A decision of the Spanish national appeals court ( Audiencia Nacional) dated 10 September 2012 consolidates the new structure of collective bargaining approved by the Spanish Labour Reform Act.
The decision confirms the primacy of the plant-level CBA over the sector-wide CBA in respect of regulations governing salaries and other basic labour conditions, as provided by law.
The Court was requested to enter a judgment on the lawfulness of certain clauses of the recent V National Collective Bargaining Agreement for the Cement Products Sector, signed on 21 February 2012, which had been challenged by the Employment Authorities.
Indeed, articles 3, 34 and 41 of the CBA established restrictions to the sector’s plant-level CBAs and gave priority to regulations agreed at a regional level on issues concerning (i) minimum salaries, remuneration and economic structure, and (ii) any other conditions of employment, except those expressly reserved to plant-level collective bargaining.
However, these clauses did not seem consistent with the wording of article 84.2 of the Spanish Workers’ Statute provided by the new Labour Reform Act, which entered into force on 12 February 2012. That new wording gave specific priority to plant-level CBAs over sector-specific CBAs in respect of basic labour conditions, such as salaries, overtime, shifts, working time, professional classifications, employment contract types, mediation and any other condition that sector CBAs might establish.
The Spanish Audiencia Nacional found that, regardless of the moment it is signed, a CBA must comply with the provisions of the Labour Reform Act up from 12 February 2012, following the prevailing regulation hierarchy of the Spanish legal system.
That court then went on to state that sector-specific CBAs cannot force plant-level CBAs to set particular minimum salaries for the workers affected by them.

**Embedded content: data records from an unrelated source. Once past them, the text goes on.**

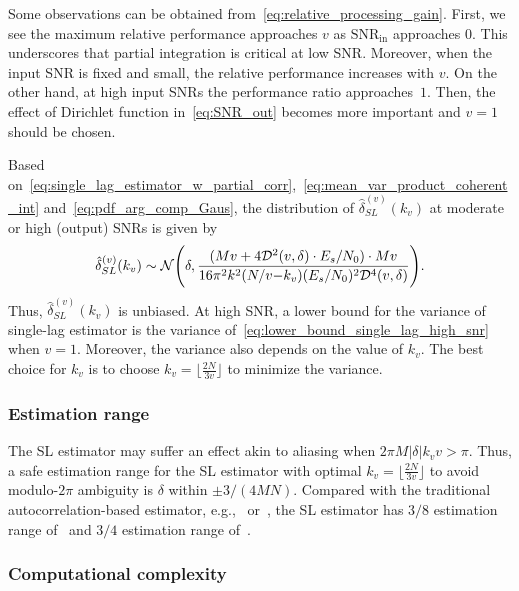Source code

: Some observations can be obtained from~\eqref{eq:relative_processing_gain}.
First, we see the maximum relative performance approaches $v$ as
$\text{SNR}_{\text{in}}$ approaches 0.
This underscores that partial integration is critical at low SNR.
Moreover, when the input SNR is fixed and small, the relative performance
increases with $v$.
On the other hand, at high input SNRs the performance ratio approaches~$1$.
Then, the effect of Dirichlet function in~\eqref{eq:SNR_out}
becomes more important and
$v=1$ should be chosen.

Based on~\eqref{eq:single_lag_estimator_w_partial_corr},~\eqref{eq:mean_var_product_coherent_int}
and~\eqref{eq:pdf_arg_comp_Gaus},
the distribution of $\hat{\delta}_{SL}^{(v)}(k_v)$ at moderate or high
(output) SNRs is given by
\begin{equation}
  \label{eq:lower_bound_single_lag_high_snr}
  \hat{\delta}_{SL}^{(v)}(k_v) \sim \mathcal{N} \Bigg(\delta,\frac{(Mv+4\mathcal{D}^2(v,\delta)\cdot E_s/N_0)\cdot Mv}{16\pi^2k^2(N/v{-}k_v)(E_s/N_0)^2\mathcal{D}^4(v,\delta)}\Bigg).
\end{equation}
Thus, $\hat{\delta}_{SL}^{(v)}(k_v)$ is unbiased. 
At high SNR, a lower bound for the variance of single-lag estimator is 
the variance of~\eqref{eq:lower_bound_single_lag_high_snr} when $v=1$.
Moreover, the variance also depends on
the value of $k_v$.
The best choice for $k_v$ is to choose 
$k_v=\lfloor\frac{2N}{3v}\rfloor$ to minimize the variance.

\subsubsection{Estimation range}
The SL estimator may suffer an effect
akin to aliasing when  $2\pi M|\delta|k_vv{>}\pi$.
Thus, a safe estimation range for the SL estimator with optimal
$k_v=\lfloor\frac{2N}{3v}\rfloor$
to avoid modulo-$2\pi$ ambiguity
is $\delta$ within $\pm 3/(4MN)$. 
Compared with the traditional autocorrelation-based estimator,
e.g.,~\cite{Luise_Reggiannini_95} or~\cite{Fitz_94},
the SL estimator has 
$3/8$ estimation range of~\cite{Luise_Reggiannini_95} and $3/4$ estimation range of~\cite{Fitz_94}.

\subsubsection{Computational complexity}


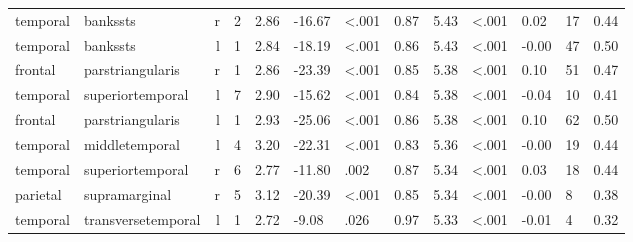 \documentclass{article}
\begin{document}
\begin{longtable}{llrR{1.3cm}R{1cm}R{1.3cm}R{1cm}R{1cm}R{1.3cm}R{1cm}R{1.8cm}R{1.3cm}R{1.8cm}}
  temporal &                  bankssts &    r &         2 &                  2.86 &           -16.67 &      \textless.001 &                               0.87 &                          5.43 &                   \textless.001 &   0.02 &     17 &      0.44 \\
  temporal &                  bankssts &    l &         1 &                  2.84 &           -18.19 &      \textless.001 &                               0.86 &                          5.43 &                   \textless.001 &  -0.00 &     47 &      0.50 \\
   frontal &          parstriangularis &    r &         1 &                  2.86 &           -23.39 &      \textless.001 &                               0.85 &                          5.38 &                   \textless.001 &   0.10 &     51 &      0.47 \\
  temporal &          superiortemporal &    l &         7 &                  2.90 &           -15.62 &      \textless.001 &                               0.84 &                          5.38 &                   \textless.001 &  -0.04 &     10 &      0.41 \\
   frontal &          parstriangularis &    l &         1 &                  2.93 &           -25.06 &      \textless.001 &                               0.86 &                          5.38 &                   \textless.001 &   0.10 &     62 &      0.50 \\
  temporal &            middletemporal &    l &         4 &                  3.20 &           -22.31 &      \textless.001 &                               0.83 &                          5.36 &                   \textless.001 &  -0.00 &     19 &      0.44 \\
  temporal &          superiortemporal &    r &         6 &                  2.77 &           -11.80 &               .002 &                               0.87 &                          5.34 &                   \textless.001 &   0.03 &     18 &      0.44 \\
  parietal &             supramarginal &    r &         5 &                  3.12 &           -20.39 &      \textless.001 &                               0.85 &                          5.34 &                   \textless.001 &  -0.00 &      8 &      0.38 \\
  temporal &        transversetemporal &    l &         1 &                  2.72 &            -9.08 &               .026 &                               0.97 &                          5.33 &                   \textless.001 &  -0.01 &      4 &      0.32 \\

\end{longtable}
\end{document}
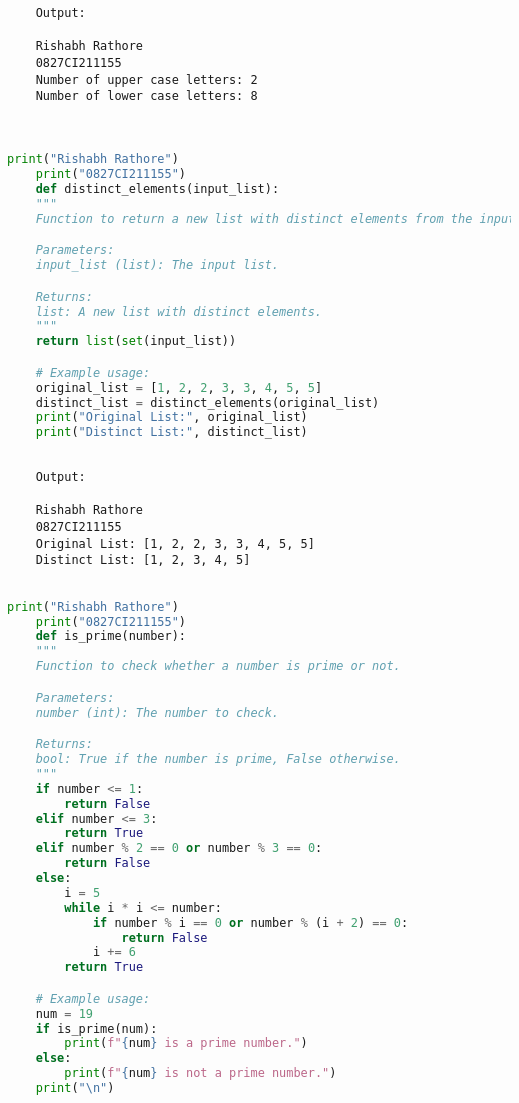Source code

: \documentclass{report}
\begin{document}
\begin{verbatim}
	Output:

	Rishabh Rathore
	0827CI211155
	Number of upper case letters: 2
	Number of lower case letters: 8
	
	

\end{verbatim}


\newpage


\sol 
\begin{lstlisting}[language=Python]
	print("Rishabh Rathore")
	print("0827CI211155")
	def distinct_elements(input_list):
    """
    Function to return a new list with distinct elements from the input list.

    Parameters:
    input_list (list): The input list.

    Returns:
    list: A new list with distinct elements.
    """
    return list(set(input_list))

	# Example usage:
	original_list = [1, 2, 2, 3, 3, 4, 5, 5]
	distinct_list = distinct_elements(original_list)
	print("Original List:", original_list)
	print("Distinct List:", distinct_list)
  

\end{lstlisting}

\begin{verbatim}
	Output:

	Rishabh Rathore
	0827CI211155
	Original List: [1, 2, 2, 3, 3, 4, 5, 5]
	Distinct List: [1, 2, 3, 4, 5]


\end{verbatim}


\newpage


\sol 
\begin{lstlisting}[language=Python]
	print("Rishabh Rathore")
	print("0827CI211155")
	def is_prime(number):
    """
    Function to check whether a number is prime or not.

    Parameters:
    number (int): The number to check.

    Returns:
    bool: True if the number is prime, False otherwise.
    """
    if number <= 1:
        return False
    elif number <= 3:
        return True
    elif number % 2 == 0 or number % 3 == 0:
        return False
    else:
        i = 5
        while i * i <= number:
            if number % i == 0 or number % (i + 2) == 0:
                return False
            i += 6
        return True

	# Example usage:
	num = 19
	if is_prime(num):
		print(f"{num} is a prime number.")
	else:
		print(f"{num} is not a prime number.")
	print("\n")
\end{lstlisting}
\end{document}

As a result, the affected clauses of sector-specific CBAs are declared null and void.
Certainly, the new collective bargaining structure introduced by the Labour Reform raises an on-going debate on whether or not collective bargaining and trade union freedom are being breached as constitutional liberties. However, there remains no doubt that this decision confirms a definite shift in the structure that has existed up to now, with the conditions established in plant-level CBAs being priority over regional or national CBAs.